Pense naquele momento em que você recebeu uma notícia muito ruim. O coração disparou, o peito apertou, a respiração ficou mais curta. Isso não foi imaginação sua: foi o seu sistema nervoso liberando adrenalina e cortisol em resposta a uma ameaça, ainda que essa ameaça seja emocional, não física. O problema é que o coração não distingue muito bem entre os dois tipos de perigo. Ele sempre reage da mesma forma.

Quando isso acontece de forma esporádica, o organismo se recupera. Nesse caso, o estresse é até útil, pois nos prepara para enfrentar desafios. O perigo começa quando esse estado de alerta se torna crônico. Quando o estresse deixa de ser um episódio e vira uma forma de vida.

O estresse crônico leva o organismo a produzir cortisol em excesso de forma contínua. Esse hormônio, quando elevado persistentemente no sangue, aumenta a pressão arterial, favorece a inflamação dos vasos sanguíneos, eleva a glicemia, promove ganho de gordura abdominal e contribui para o surgimento de aterosclerose (o conhecido estreitamento das artérias).

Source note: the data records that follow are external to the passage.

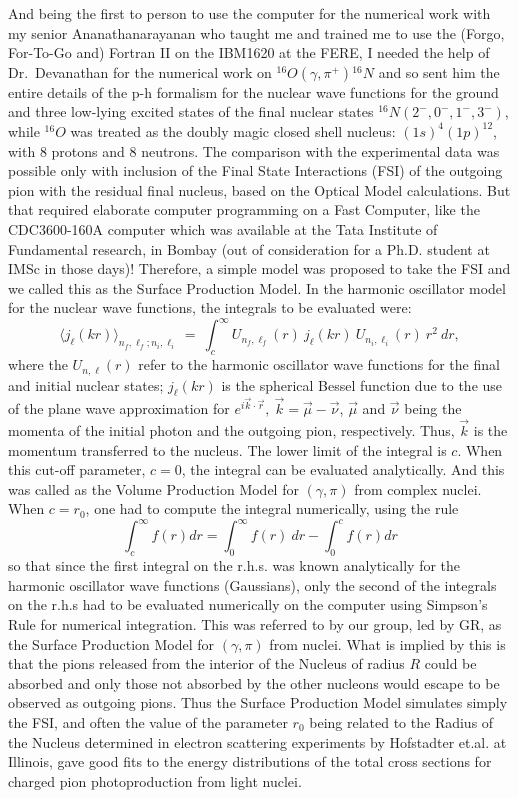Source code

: And being the first to person to use the computer for the numerical work with my senior Ananathanarayanan who taught me and trained me to use the (Forgo, For-To-Go and) Fortran II on the IBM1620 at the FERE, I needed the help of Dr.\ Devanathan for the numerical work on ${}^{16}O(\gamma, \pi^+){}^{16}N$ and so sent him the entire details of the p-h formalism for the nuclear wave functions for the ground and three low-lying excited states of the final nuclear states $^{16}N(2^-,0^-,1^-,3^-)$, while $^{16}O$ was treated as the doubly magic closed shell nucleus: $(1s)^4(1p)^{12}$, with 8 protons and 8 neutrons. The comparison with the experimental data was possible only with inclusion of the Final State Interactions (FSI) of the outgoing pion with the residual final nucleus, based on the Optical Model calculations. But that required elaborate computer programming on a Fast Computer, like the CDC3600-160A computer which was available at the Tata Institute of Fundamental research, in Bombay (out of consideration for a Ph.D. student at IMSc in those days)! Therefore, a simple model was proposed to take the FSI and we called this as the Surface Production Model. In the harmonic oscillator model for the nuclear wave functions, the integrals to be evaluated were:
$$
\langle j_\ell(kr)\rangle_{n_f,\ell_f;n_i,\ell_i}\ =\  \int_c^\infty U_{n_f,\ell_f}(r)
\ j_{\ell}(kr)\ U_{n_i,\ell_i}(r)\ r^2\ dr,
$$
where the $U_{n,\ell}(r)$ refer to the harmonic oscillator wave functions for the final and initial nuclear states; $j_\ell(kr)$ is the spherical Bessel function due to the use of the plane wave approximation for $e^{i\vec{k}\cdot \vec{r}},\  \vec{k}=\vec{\mu}-\vec{\nu}$, $\vec{\mu}$ and $\vec{\nu}$ being the momenta of the initial photon and the outgoing pion, respectively. Thus, $\vec{k}$ is the momentum transferred to the nucleus. The lower limit of the integral is $c$. When this cut-off parameter, $c=0$, the integral can be evaluated analytically. And this was called as the Volume Production Model for $(\gamma,\pi)$ from complex nuclei. When $c=r_0$, one had to compute the integral numerically, using the rule
$$
\int_c^\infty f(r) dr = \int_0^\infty f(r)\ dr - \int_0^c f(r) dr
$$
so that since the first integral on the r.h.s. was known analytically for the harmonic oscillator wave functions (Gaussians), only the second of the integrals on the r.h.s had to be evaluated numerically on the computer using Simpson's Rule for numerical integration. This was referred to by our group, led by GR, as the Surface Production Model for $(\gamma,\pi)$ from nuclei. What is implied by this is that the pions released from the interior of the Nucleus of radius $R$ could be absorbed and only those not absorbed by the other nucleons would escape to be observed as outgoing pions. Thus the Surface Production Model simulates simply the FSI, and often the value of the parameter $r_0$ being related to the Radius of the Nucleus determined in electron scattering experiments by Hofstadter et.al. at Illinois, gave good fits to the energy distributions of the total cross sections for charged pion photoproduction from light nuclei.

Em outras palavras: uma mente constantemente sobrecarregada pode construir, tijolo a tijolo, uma doença cardíaca manifesta.

A conexão real entre coração e cérebro

A ciência já demonstrou que não existe uma separação real entre o que sentimos e o que acontece no nosso corpo. O cérebro e o coração comunicam-se de forma constante e bidirecional, seja por vias hormonais, neurais ou imunológicas. Depressão, ansiedade e estresse pós-traumático aumentam de forma mensurável o risco de doenças cardiovasculares. E o contrário também é verdadeiro, quem sofre um infarto ou passa por uma cirurgia cardíaca tem risco significativamente maior de desenvolver depressão.

Um exemplo que sempre impressiona nós, cardiologistas, é a chamada Síndrome de Takotsubo, popularmente conhecida como “Síndrome do Coração Partido”. Essa condição ocorre quando um choque emocional intenso, como a perda de um ente querido, uma discussão gravíssima, ou até uma emoção de alegria extrema, provoca uma perda temporária de função do músculo cardíaco. Os sintomas são idênticos aos de um infarto: dor no peito, falta de ar, alterações no eletrocardiograma compatíveis com infarto. Mas, quando fazemos o cateterismo cardíaco, as artérias do coração estão completamente livres. Não há placa de gordura, não há obstrução. O que “entupiu” aquele coração foi única e exclusivamente a emoção.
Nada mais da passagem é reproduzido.